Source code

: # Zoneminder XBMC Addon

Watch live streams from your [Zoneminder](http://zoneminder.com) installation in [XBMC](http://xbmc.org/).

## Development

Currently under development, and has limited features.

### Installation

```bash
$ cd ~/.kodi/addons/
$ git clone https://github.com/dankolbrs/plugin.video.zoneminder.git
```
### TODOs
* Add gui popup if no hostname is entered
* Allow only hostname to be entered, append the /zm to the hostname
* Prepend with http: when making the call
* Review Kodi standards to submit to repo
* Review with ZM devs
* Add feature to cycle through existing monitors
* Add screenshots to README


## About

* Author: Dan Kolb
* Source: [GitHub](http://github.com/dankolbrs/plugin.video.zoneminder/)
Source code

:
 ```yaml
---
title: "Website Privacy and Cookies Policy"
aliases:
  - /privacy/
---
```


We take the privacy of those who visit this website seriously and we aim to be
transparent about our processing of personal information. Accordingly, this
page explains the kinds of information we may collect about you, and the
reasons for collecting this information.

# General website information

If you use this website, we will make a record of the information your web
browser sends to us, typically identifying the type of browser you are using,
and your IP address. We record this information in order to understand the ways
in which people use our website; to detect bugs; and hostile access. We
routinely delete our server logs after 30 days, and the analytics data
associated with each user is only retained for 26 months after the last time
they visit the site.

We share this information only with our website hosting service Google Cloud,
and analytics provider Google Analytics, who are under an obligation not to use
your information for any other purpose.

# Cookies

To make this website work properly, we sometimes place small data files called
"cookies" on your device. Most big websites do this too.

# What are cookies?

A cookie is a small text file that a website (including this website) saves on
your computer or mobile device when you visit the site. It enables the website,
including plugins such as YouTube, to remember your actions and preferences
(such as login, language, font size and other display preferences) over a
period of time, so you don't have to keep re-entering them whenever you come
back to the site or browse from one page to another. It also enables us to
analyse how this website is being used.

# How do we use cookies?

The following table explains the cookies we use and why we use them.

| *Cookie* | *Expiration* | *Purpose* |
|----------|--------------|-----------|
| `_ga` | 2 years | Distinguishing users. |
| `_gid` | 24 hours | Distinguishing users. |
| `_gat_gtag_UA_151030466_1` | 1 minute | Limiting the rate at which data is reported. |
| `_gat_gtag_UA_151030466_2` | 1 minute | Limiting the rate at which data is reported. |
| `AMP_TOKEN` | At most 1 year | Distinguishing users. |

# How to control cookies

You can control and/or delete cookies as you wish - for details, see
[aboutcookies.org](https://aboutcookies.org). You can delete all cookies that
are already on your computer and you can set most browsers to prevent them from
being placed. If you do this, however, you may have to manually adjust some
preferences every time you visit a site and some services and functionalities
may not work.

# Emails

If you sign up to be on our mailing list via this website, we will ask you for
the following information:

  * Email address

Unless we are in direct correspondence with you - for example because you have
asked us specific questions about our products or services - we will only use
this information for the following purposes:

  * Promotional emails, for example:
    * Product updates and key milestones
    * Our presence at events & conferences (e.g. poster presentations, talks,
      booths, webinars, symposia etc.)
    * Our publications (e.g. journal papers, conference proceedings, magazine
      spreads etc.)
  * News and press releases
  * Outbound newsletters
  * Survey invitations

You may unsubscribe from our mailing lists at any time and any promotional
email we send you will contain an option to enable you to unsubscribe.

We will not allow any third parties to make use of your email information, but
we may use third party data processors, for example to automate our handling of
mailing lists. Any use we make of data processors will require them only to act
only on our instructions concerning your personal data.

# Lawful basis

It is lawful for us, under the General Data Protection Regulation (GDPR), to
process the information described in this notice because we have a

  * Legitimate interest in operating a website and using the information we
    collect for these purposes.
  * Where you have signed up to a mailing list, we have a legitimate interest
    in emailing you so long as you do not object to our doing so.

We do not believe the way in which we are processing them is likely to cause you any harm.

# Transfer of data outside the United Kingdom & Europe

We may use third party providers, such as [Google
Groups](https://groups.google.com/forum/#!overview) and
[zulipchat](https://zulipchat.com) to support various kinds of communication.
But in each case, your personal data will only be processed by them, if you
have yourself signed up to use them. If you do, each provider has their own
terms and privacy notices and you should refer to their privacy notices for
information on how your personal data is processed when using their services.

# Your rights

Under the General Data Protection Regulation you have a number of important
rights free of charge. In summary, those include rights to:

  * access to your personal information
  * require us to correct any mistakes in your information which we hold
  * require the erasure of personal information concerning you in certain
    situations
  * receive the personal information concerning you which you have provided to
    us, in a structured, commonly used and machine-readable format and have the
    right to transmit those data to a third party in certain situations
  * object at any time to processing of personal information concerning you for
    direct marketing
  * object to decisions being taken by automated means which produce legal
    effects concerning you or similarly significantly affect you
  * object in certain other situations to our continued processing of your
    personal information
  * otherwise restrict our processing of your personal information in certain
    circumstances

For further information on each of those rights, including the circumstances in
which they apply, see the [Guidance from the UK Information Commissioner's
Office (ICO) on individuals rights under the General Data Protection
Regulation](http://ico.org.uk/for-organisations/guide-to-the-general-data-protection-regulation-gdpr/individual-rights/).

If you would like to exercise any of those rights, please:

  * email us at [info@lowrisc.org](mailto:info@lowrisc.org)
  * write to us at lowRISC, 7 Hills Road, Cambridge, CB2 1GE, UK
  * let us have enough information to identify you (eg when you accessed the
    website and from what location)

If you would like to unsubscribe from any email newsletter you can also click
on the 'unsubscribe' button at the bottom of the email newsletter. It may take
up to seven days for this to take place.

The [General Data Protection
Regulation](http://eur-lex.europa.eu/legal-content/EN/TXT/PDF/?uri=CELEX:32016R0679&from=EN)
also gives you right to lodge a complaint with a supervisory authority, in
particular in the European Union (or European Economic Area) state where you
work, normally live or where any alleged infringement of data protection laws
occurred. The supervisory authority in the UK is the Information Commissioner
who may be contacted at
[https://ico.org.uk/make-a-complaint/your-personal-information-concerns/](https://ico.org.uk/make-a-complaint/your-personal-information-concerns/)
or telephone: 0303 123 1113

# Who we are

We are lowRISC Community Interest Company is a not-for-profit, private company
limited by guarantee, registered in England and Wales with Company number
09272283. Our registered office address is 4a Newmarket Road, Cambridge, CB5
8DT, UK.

» **Prompt**: Restate word for word the entries above, starting at the line with "email we send" and ending at the line with "mailing lists. Any", inclusive, and no others.

» **Answer to the exercise**:
email we send you will contain an option to enable you to unsubscribe.

We will not allow any third parties to make use of your email information, but
we may use third party data processors, for example to automate our handling of
mailing lists. Any use we make of data processors will require them only to act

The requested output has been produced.